Data extracted from a collection
[Start of section]

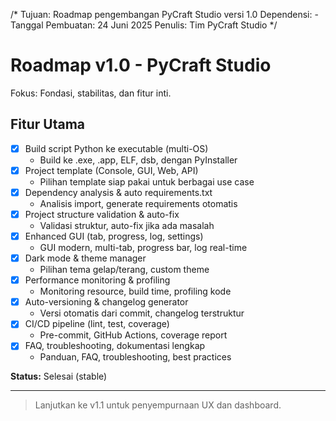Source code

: /*
Tujuan: Roadmap pengembangan PyCraft Studio versi 1.0
Dependensi: -
Tanggal Pembuatan: 24 Juni 2025
Penulis: Tim PyCraft Studio
*/
# Roadmap v1.0 - PyCraft Studio

Fokus: Fondasi, stabilitas, dan fitur inti.

## Fitur Utama
- [x] Build script Python ke executable (multi-OS)
    - Build ke .exe, .app, ELF, dsb, dengan PyInstaller
- [x] Project template (Console, GUI, Web, API)
    - Pilihan template siap pakai untuk berbagai use case
- [x] Dependency analysis & auto requirements.txt
    - Analisis import, generate requirements otomatis
- [x] Project structure validation & auto-fix
    - Validasi struktur, auto-fix jika ada masalah
- [x] Enhanced GUI (tab, progress, log, settings)
    - GUI modern, multi-tab, progress bar, log real-time
- [x] Dark mode & theme manager
    - Pilihan tema gelap/terang, custom theme
- [x] Performance monitoring & profiling
    - Monitoring resource, build time, profiling kode
- [x] Auto-versioning & changelog generator
    - Versi otomatis dari commit, changelog terstruktur
- [x] CI/CD pipeline (lint, test, coverage)
    - Pre-commit, GitHub Actions, coverage report
- [x] FAQ, troubleshooting, dokumentasi lengkap
    - Panduan, FAQ, troubleshooting, best practices

**Status:** Selesai (stable)

---

> Lanjutkan ke v1.1 untuk penyempurnaan UX dan dashboard.
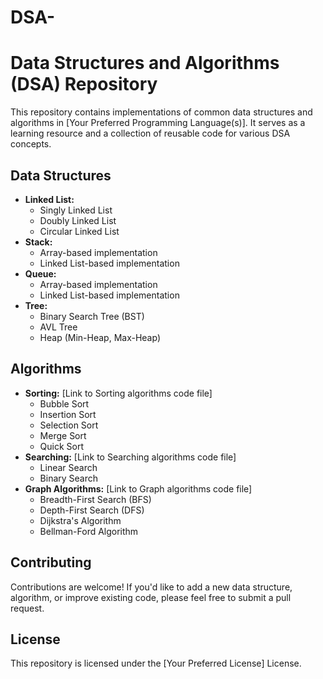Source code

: # DSA-

# Data Structures and Algorithms (DSA) Repository

This repository contains implementations of common data structures and algorithms in [Your Preferred Programming Language(s)]. It serves as a learning resource and a collection of reusable code for various DSA concepts.

## Data Structures

*   **Linked List:** 
    *   Singly Linked List
    *   Doubly Linked List
    *   Circular Linked List
*   **Stack:** 
    *   Array-based implementation
    *   Linked List-based implementation
*   **Queue:** 
    *   Array-based implementation
    *   Linked List-based implementation
*   **Tree:** 
    *   Binary Search Tree (BST)
    *   AVL Tree
    *   Heap (Min-Heap, Max-Heap)


## Algorithms

*   **Sorting:** [Link to Sorting algorithms code file]
    *   Bubble Sort
    *   Insertion Sort
    *   Selection Sort
    *   Merge Sort
    *   Quick Sort
*   **Searching:** [Link to Searching algorithms code file]
    *   Linear Search
    *   Binary Search
*   **Graph Algorithms:** [Link to Graph algorithms code file]
    *   Breadth-First Search (BFS)
    *   Depth-First Search (DFS)
    *   Dijkstra's Algorithm
    *   Bellman-Ford Algorithm

## Contributing

Contributions are welcome! If you'd like to add a new data structure, algorithm, or improve existing code, please feel free to submit a pull request.

## License

This repository is licensed under the [Your Preferred License] License.
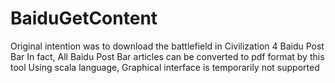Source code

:BaiduGetContent
===============

Original intention was to download the battlefield in Civilization 4 Baidu Post Bar
In fact, All Baidu Post Bar articles can be converted to pdf format by this tool
Using scala language, Graphical interface is temporarily not supported 
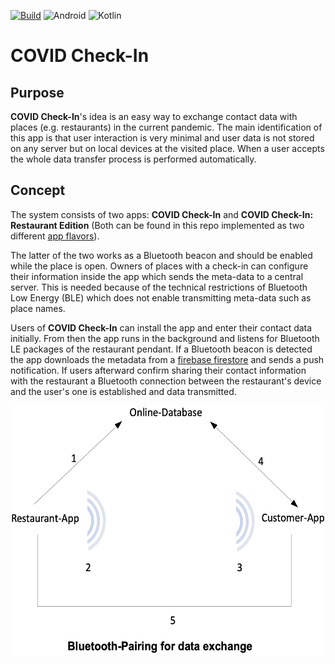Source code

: [![Build](https://github.com/fonok3/COVID-Check-In/actions/workflows/main.yml/badge.svg)](https://github.com/fonok3/COVID-Check-In/actions/workflows/main.yml)
![Android](https://img.shields.io/badge/Android-3DDC84?style=for-the-badge&logo=android&logoColor=white)
![Kotlin](https://img.shields.io/bahttps://img.shields.io/badge/Kotlin-0095D5?&style=for-the-badge&logo=kotlin&logoColor=white)

# COVID Check-In
 
## Purpose
 
**COVID Check-In**'s idea is an easy way to exchange contact data with places (e.g. restaurants) in the current pandemic. The main identification of this app is that user interaction is very minimal and user data is not stored on any server but on local devices at the visited place. When a user accepts the whole data transfer process is performed automatically.
 
## Concept
 
The system consists of two apps: **COVID Check-In** and **COVID Check-In: Restaurant Edition** (Both can be found in this repo implemented as two different [app flavors](https://developer.android.com/studio/build/build-variants)).
 
The latter of the two works as a Bluetooth beacon and should be enabled while the place is open. Owners of places with a check-in can configure their information inside the app which sends the meta-data to a central server. This is needed because of the technical restrictions of Bluetooth Low Energy (BLE) which does not enable transmitting meta-data such as place names.
 
Users of **COVID Check-In** can install the app and enter their contact data initially. From then the app runs in the background and listens for Bluetooth LE packages of the restaurant pendant. If a Bluetooth beacon is detected the app downloads the metadata from a [firebase firestore](https://firebase.google.com/docs/firestore) and sends a push notification. If users afterward confirm sharing their contact information with the restaurant a Bluetooth connection between the restaurant's device and the user's one is established and data transmitted.
 
<img alt="Connection" src="documentation/img/connection.png" height="400" />
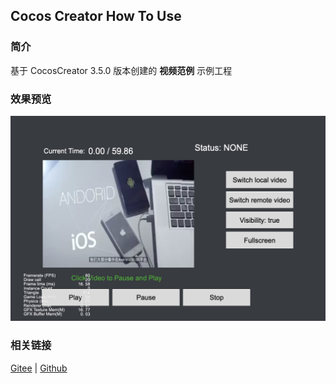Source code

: ## Cocos Creator How To Use

### 简介

基于 CocosCreator 3.5.0 版本创建的 **视频范例** 示例工程

### 效果预览
![image](../../../image/202203/2022030207.jpg)

### 相关链接
[Gitee](https://gitee.com/mirrors_cocos-creator/example-cases/tree/v2.4.3/assets/cases/02_ui/09_videoplayer) | [Github](https://github.com/cocos-creator/example-cases/tree/v2.4.3/assets/cases/02_ui/09_videoplayer)
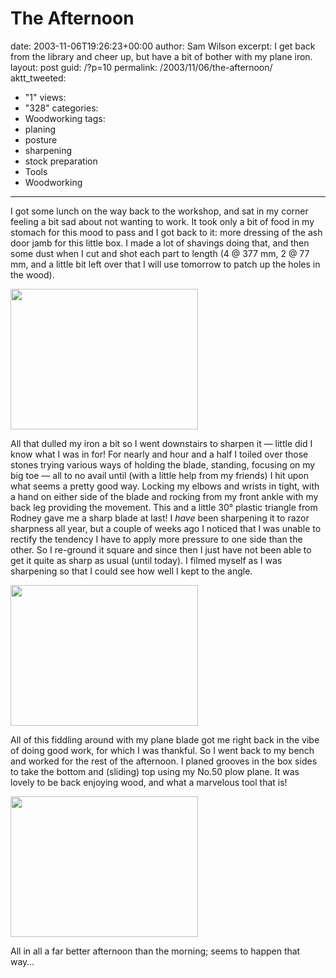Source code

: The Afternoon
=============

date: 2003-11-06T19:26:23+00:00
author: Sam Wilson
excerpt: I get back from the library and cheer up, but have a bit of bother with my plane iron.
layout: post
guid: /?p=10
permalink: /2003/11/06/the-afternoon/
aktt_tweeted:
  - "1"
views:
  - "328"
categories:
  - Woodworking
tags:
  - planing
  - posture
  - sharpening
  - stock preparation
  - Tools
  - Woodworking
---

I got some lunch on the way back to the workshop, and sat in my corner feeling a bit sad about not wanting to work.
It took only a bit of food in my stomach for this mood to pass and I got back to it:
more dressing of the ash door jamb for this little box. I made a lot of shavings doing that,
and then some dust when I cut and shot each part to length
(4 @ 377 mm, 2 @ 77 mm, and a little bit left over that I will use tomorrow to patch up the holes in the wood).


<a href='http://samwilson.id.au/2003/11/06/the-afternoon/im000683/' rel="attachment wp-att-220"><img src="http://samwilson.id.au/wp-content/uploads/2008/05/im000683-300x225.jpg" alt="" title="Ash door jamb" width="300" height="225" class="aligncenter size-medium wp-image-220" srcset="https://samwilson.id.au/wp-content/uploads/2008/05/im000683-300x225.jpg 300w, https://samwilson.id.au/wp-content/uploads/2008/05/im000683.jpg 1600w" sizes="(max-width: 300px) 100vw, 300px" /></a>

All that dulled my iron a bit so I went downstairs to sharpen it — little did I know what I was in for!
For nearly and hour and a half I toiled over those stones trying various ways of holding the blade,
standing, focusing on my big toe — all to no avail until (with a little help from my friends)
I hit upon what seems a pretty good way. Locking my elbows and wrists in tight,
with a hand on either side of the blade and rocking from my front ankle with my back leg providing the movement.
This and a little 30° plastic triangle from Rodney gave me a sharp blade at last!
I *have* been sharpening it to razor sharpness all year,
but a couple of weeks ago I noticed that I was unable to rectify the tendency I have
to apply more pressure to one side than the other.
So I re-ground it square and since then I just have not been able to get it quite as sharp as usual (until today).
I filmed myself as I was sharpening so that I could see how well I kept to the angle.

<a href='http://samwilson.id.au/2003/11/06/the-afternoon/im000690/' rel="attachment wp-att-221"><img src="http://samwilson.id.au/wp-content/uploads/2008/05/im000690-300x225.jpg" alt="" title="Ploughing box rebates" width="300" height="225" class="aligncenter size-medium wp-image-221" srcset="https://samwilson.id.au/wp-content/uploads/2008/05/im000690-300x225.jpg 300w, https://samwilson.id.au/wp-content/uploads/2008/05/im000690.jpg 1600w" sizes="(max-width: 300px) 100vw, 300px" /></a>

All of this fiddling around with my plane blade got me right back in the vibe of doing good work, for which I was thankful. So I went back to my bench and worked for the rest of the afternoon. I planed grooves in the box sides to take the bottom and (sliding) top using my No.50 plow plane. It was lovely to be back enjoying wood, and what a marvelous tool that is!

[<img src="http://samwilson.id.au/wp-content/uploads/2008/05/im000693-300x225.jpg" alt="" title="Box sides prepared" width="300" height="225" class="aligncenter size-medium wp-image-222" srcset="https://samwilson.id.au/wp-content/uploads/2008/05/im000693-300x225.jpg 300w, https://samwilson.id.au/wp-content/uploads/2008/05/im000693.jpg 1600w" sizes="(max-width: 300px) 100vw, 300px" />](http://samwilson.id.au/wp-content/uploads/2008/05/im000693.jpg)

All in all a far better afternoon than the morning; seems to happen that way…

[End of section]

§ What the task requires: Among the records above, only the lines between the line holding "It took only" and the line holding "(4 @ 377 mm, 2", inclusive, are to be output, exactly as written.

§ Result of the task:
It took only a bit of food in my stomach for this mood to pass and I got back to it:
more dressing of the ash door jamb for this little box. I made a lot of shavings doing that,
and then some dust when I cut and shot each part to length
(4 @ 377 mm, 2 @ 77 mm, and a little bit left over that I will use tomorrow to patch up the holes in the wood).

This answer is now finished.